Simulation study

In this simulation study, we aim to see whether AMIS is capable of recovering the true parameter values used to simulate data.

Data generating process

We assumed that the number of worms \(X\) per host has negative binomial distribution NB(\(W\),\(k\)), where \(W\) is the mean number of worms and \(k\) the dispersion parameter describing the degree of clumping of parasites. The probability mass function is given by \[\begin{equation} \text{Pr}(X=x) = \frac{\Gamma(x+k)}{\Gamma(k)x!} \left(\frac{k}{k+W}\right)^k \left(\frac{W}{k+W}\right)^x, \quad x=0,1,2,\dots. \end{equation}\]

As such, the prevalence is given by the probability of observing worms:

\[\begin{align} P &= 1 - \text{Pr}\big(X=0 \ \vert \ W, k \big)\\ &= 1 - \left( 1 + \frac{W}{k} \right)^{-k}. \end{align}\]

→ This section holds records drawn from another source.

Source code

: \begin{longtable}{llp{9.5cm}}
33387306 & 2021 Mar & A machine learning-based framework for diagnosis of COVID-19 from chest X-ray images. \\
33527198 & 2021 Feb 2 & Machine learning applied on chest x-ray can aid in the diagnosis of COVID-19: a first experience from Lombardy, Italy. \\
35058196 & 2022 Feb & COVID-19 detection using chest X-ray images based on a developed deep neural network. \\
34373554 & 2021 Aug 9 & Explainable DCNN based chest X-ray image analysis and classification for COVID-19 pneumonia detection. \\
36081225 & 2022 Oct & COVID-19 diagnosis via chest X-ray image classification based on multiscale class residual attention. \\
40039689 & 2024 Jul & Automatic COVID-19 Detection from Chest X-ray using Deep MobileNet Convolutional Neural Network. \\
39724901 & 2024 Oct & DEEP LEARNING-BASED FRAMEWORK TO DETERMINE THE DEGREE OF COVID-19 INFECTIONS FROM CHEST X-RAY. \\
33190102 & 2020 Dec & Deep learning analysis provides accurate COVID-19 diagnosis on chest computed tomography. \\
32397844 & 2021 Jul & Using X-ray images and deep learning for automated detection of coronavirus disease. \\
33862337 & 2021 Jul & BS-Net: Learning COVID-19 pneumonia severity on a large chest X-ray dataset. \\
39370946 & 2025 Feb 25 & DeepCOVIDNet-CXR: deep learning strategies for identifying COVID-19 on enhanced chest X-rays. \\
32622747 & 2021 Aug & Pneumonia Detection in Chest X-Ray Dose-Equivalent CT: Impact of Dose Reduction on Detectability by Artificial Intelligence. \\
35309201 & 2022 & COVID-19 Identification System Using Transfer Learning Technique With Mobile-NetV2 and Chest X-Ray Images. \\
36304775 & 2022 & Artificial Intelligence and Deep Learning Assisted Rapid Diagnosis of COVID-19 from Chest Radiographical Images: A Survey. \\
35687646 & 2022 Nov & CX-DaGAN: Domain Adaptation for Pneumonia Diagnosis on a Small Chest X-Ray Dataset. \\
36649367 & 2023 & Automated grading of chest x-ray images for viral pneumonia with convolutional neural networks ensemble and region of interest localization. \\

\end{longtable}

We assumed that the mean number of worms is spatially-varying: \[ W_l = 3 \exp\big\{-0.5 \ \mathbf{s}_l'\Sigma \mathbf{s}_l \big\}, \quad l=1,\dots,L. \] where \(\mathbf{s}_l = (\text{lon}_l, \text{lat}_l)'\) are the spatial coordinates of location \(l\) and \(\Sigma\) is a \(2 \times 2\) matrix with entries \(\Sigma_{11}=\Sigma_{22}=1\) and \(\Sigma_{12}=\Sigma_{21}=0.7\). We generated data on a regular grid of \(L=50\times50=2500\) coordinate values, with \(\text{lon}_l \in [-4,4]\) and \(\text{lat}_l \in [-2,2]\).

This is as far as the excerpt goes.